AMD’s EPYC line of processors meet the needs of today’s datacenter workloads. Offering flexibility, security, and performance, the AMD EPYC system on chip delivers better memory bandwidth, more I/O2 and more cores to power data center applications. Up to 32 high-performance cores (64 threads) bring in the benefits of performance boost and compute density. Up to 2TB of DDR4 memory capacity across 8 channels accelerates memory-intensive application performance and 128 lanes of PCIe Gen 3 extend server capabilities without incremental PCI switching. With high-end specs, AMD plans to take on the server market. Read on to find out more about EPYC benchmark results!
AMD EPYC 7601 SiSoft Sandra and Cinebench 2P Benchmarks revealed
Cinebench R15 performance numbers have popped up. According to reports, AMD’s EPYC 7601 scores 6879 points in Cinebench R15 while Intel’s 8180 scores around 8301 points.
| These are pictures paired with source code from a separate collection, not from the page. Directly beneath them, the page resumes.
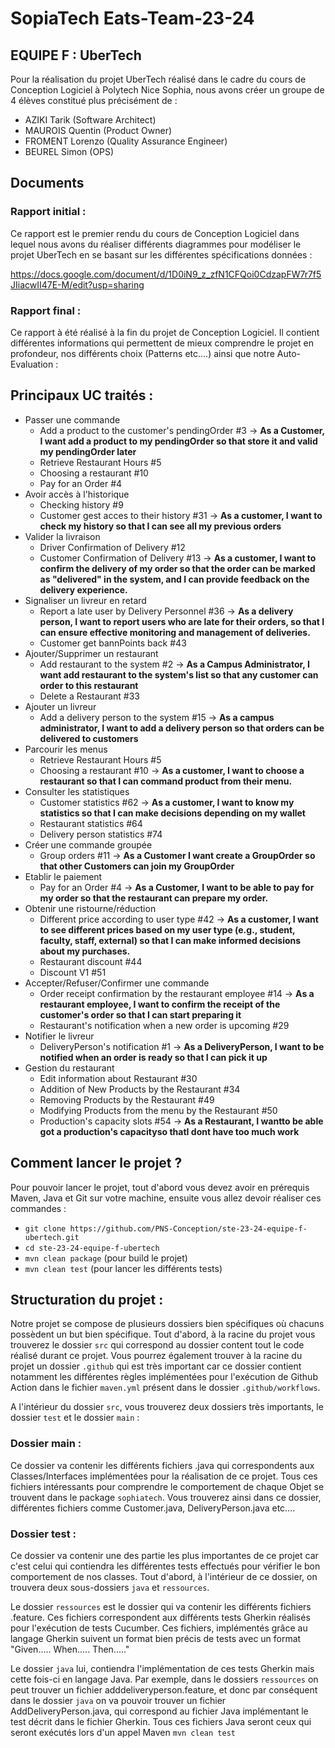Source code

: # SopiaTech Eats-Team-23-24 

## EQUIPE F : UberTech

Pour la réalisation du projet UberTech réalisé dans le cadre du cours de Conception Logiciel à Polytech Nice Sophia, nous avons créer un groupe de 4 élèves constitué plus précisément de : 
- AZIKI Tarik (Software Architect)
- MAUROIS Quentin (Product Owner)
- FROMENT Lorenzo (Quality Assurance Engineer)
- BEUREL Simon (OPS)

## Documents

### Rapport initial : 
Ce rapport est le premier rendu du cours de Conception Logiciel dans lequel nous avons du réaliser différents diagrammes pour modéliser le projet UberTech en se basant sur les différentes spécifications données : 

https://docs.google.com/document/d/1D0iN9_z_zfN1CFQoi0CdzapFW7r7f5JIiacwII47E-M/edit?usp=sharing

### Rapport final : 
Ce rapport à été réalisé à la fin du projet de Conception Logiciel. Il contient différentes informations qui permettent de mieux comprendre le projet en profondeur, nos différents choix (Patterns etc....) ainsi que notre Auto-Evaluation : 



## Principaux UC traités : 
- Passer une commande
  - Add a product to the customer's pendingOrder #3 -> **As a Customer, I want add a product to my pendingOrder so that store it and valid my pendingOrder later**
  - Retrieve Restaurant Hours #5
  - Choosing a restaurant #10
  - Pay for an Order #4
- Avoir accès à l'historique
  - Checking history #9
  - Customer gest acces to their history #31 -> **As a customer, I want to check my history so that I can see all my previous orders**
- Valider la livraison
  - Driver Confirmation of Delivery #12
  - Customer Confirmation of Delivery #13 -> **As a customer, I want to confirm the delivery of my order so that the order can be marked as "delivered" in the system, and I can provide feedback on the delivery experience.**
- Signaliser un livreur en retard
  - Report a late user by Delivery Personnel #36 -> **As a delivery person, I want to report users who are late for their orders, so that I can ensure effective monitoring and management of deliveries.**
  - Customer get bannPoints back #43
- Ajouter/Supprimer un restaurant
  - Add restaurant to the system #2 -> **As a Campus Administrator, I want add restaurant to the system's list so that any customer can order to this restaurant**
  - Delete a Restaurant #33
- Ajouter un livreur
  - Add a delivery person to the system #15 -> **As a campus administrator, I want to add a delivery person so that orders can be delivered to customers**
- Parcourir les menus
  - Retrieve Restaurant Hours #5
  - Choosing a restaurant #10 -> **As a customer, I want to choose a restaurant so that I can command product from their menu.**
- Consulter les statistiques
  - Customer statistics #62 -> **As a customer, I want to know my statistics so that I can make decisions depending on my wallet**
  - Restaurant statistics #64
  - Delivery person statistics #74
- Créer une commande groupée
   - Group orders #11 -> **As a Customer I want create a GroupOrder so that other Customers can join my GroupOrder**
- Etablir le paiement
  - Pay for an Order #4 -> **As a Customer, I want to be able to pay for my order so that the restaurant can prepare my order.**
- Obtenir une ristourne/réduction
  - Different price according to user type #42 -> **As a customer, I want to see different prices based on my user type (e.g., student, faculty, staff, external) so that I can make informed decisions about my purchases.**
  - Restaurant discount #44
  - Discount V1 #51
- Accepter/Refuser/Confirmer une commande
  - Order receipt confirmation by the restaurant employee #14 -> **As a restaurant employee, I want to confirm the receipt of the customer's order so that I can start preparing it**
  - Restaurant's notification when a new order is upcoming #29
- Notifier le livreur
   - DeliveryPerson's notification #1 -> **As a DeliveryPerson, I want to be notified when an order is ready so that I can pick it up**
- Gestion du restaurant
  - Edit information about Restaurant #30 
  - Addition of New Products by the Restaurant #34
  - Removing Products by the Restaurant #49
  - Modifying Products from the menu by the Restaurant #50
  - Production's capacity slots #54 -> **As a Restaurant, I wantto be able got a production's capacityso thatI dont have too much work**
## Comment lancer le projet ? 
Pour pouvoir lancer le projet, tout d'abord vous devez avoir en prérequis Maven, Java et Git sur votre machine, ensuite vous allez devoir réaliser ces commandes :
- ```git clone https://github.com/PNS-Conception/ste-23-24-equipe-f-ubertech.git```
- ```cd ste-23-24-equipe-f-ubertech```
- ```mvn clean package``` (pour build le projet)
- ```mvn clean test``` (pour lancer les différents tests)
## Structuration du projet : 
Notre projet se compose de plusieurs dossiers bien spécifiques où chacuns possèdent un but bien spécifique. Tout d'abord, à la racine du projet vous trouverez le dossier ```src``` qui correspond au dossier content tout le code réalisé durant ce projet. Vous pourrez également trouver à la racine du projet un dossier ```.github``` qui est très important car ce dossier contient notamment les différentes règles implémentées pour l'exécution de Github Action dans le fichier ```maven.yml``` présent dans le dossier ```.github/workflows```.

A l'intérieur du dossier ```src```, vous trouverez deux dossiers très importants, le dossier ```test``` et le dossier ```main``` : 
### Dossier main : 
Ce dossier va contenir les différents fichiers .java qui correspondents aux Classes/Interfaces implémentées pour la réalisation de ce projet. Tous ces fichiers intéressants pour comprendre le comportement de chaque Objet se trouvent dans le package ```sophiatech```. Vous trouverez ainsi dans ce dossier, différentes fichiers comme Customer.java, DeliveryPerson.java etc....
### Dossier test : 
Ce dossier va contenir une des partie les plus importantes de ce projet car c'est celui qui contiendra les différentes tests effectués pour vérifier le bon comportement de nos classes. Tout d'abord, à l'intérieur de ce dossier, on trouvera deux sous-dossiers ```java``` et ```ressources```. 

Le dossier ```ressources``` est le dossier qui va contenir les différents fichiers .feature. Ces fichiers correspondent aux différents tests Gherkin réalisés pour l'exécution de tests Cucumber. Ces fichiers, implémentés grâce au langage Gherkin suivent un format bien précis de tests avec un format "Given..... When..... Then....."

Le dossier ```java``` lui, contiendra l'implémentation de ces tests Gherkin mais cette fois-ci en langage Java. Par exemple, dans le dossiers ```ressources``` on peut trouver un fichier adddeliveryperson.feature, et donc par conséquent dans le dossier ```java``` on va pouvoir trouver un fichier AddDeliveryPerson.java, qui correspond au fichier Java implémentant le test décrit dans le fichier Gherkin. Tous ces fichiers Java seront ceux qui seront exécutés lors d'un appel Maven ```mvn clean test```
The LINPACK score is expected to be roughly 2/3rd that of Intel’s counterpart.
As for SiSoft Sandra benchmark, the numbers reflect the ones on SuperMicro H1 1DSU-iN motherboard. The benchmark was carried out on 2P socket mode, resulting in a total of 64 cores and 128 threads. AMD EPYC 7601 on SiSoft Sandra delivers 1242 GFLOPS at 2.2GHz, while the benchmark shows a 2.7GHz recording. Intel doesn’t have a competing product with 32 cores but the Intel Platinum 8180, with 28 cores, delivered a peak performance of 1345.76 GFLOPS for 56 cores and 112 threads running at 3.4GHz in 2P benchmarks.
From an initial cursory analysis, it looks like AMD will definitely take server market share from Intel. It’s only a matter of how much. AMD’s PCIe expansion options and raw memory bandwidth are more robust and AMD’s X86 performance is now more or less on par with Intel. AMD’s platform offers 128 lanes of dedicated PCI Express connectivity direct to the CPU with no PCIe switches or bridges required. This directly translates to higher bandwidth device connectivity to CPU, lower latency, and higher throughput.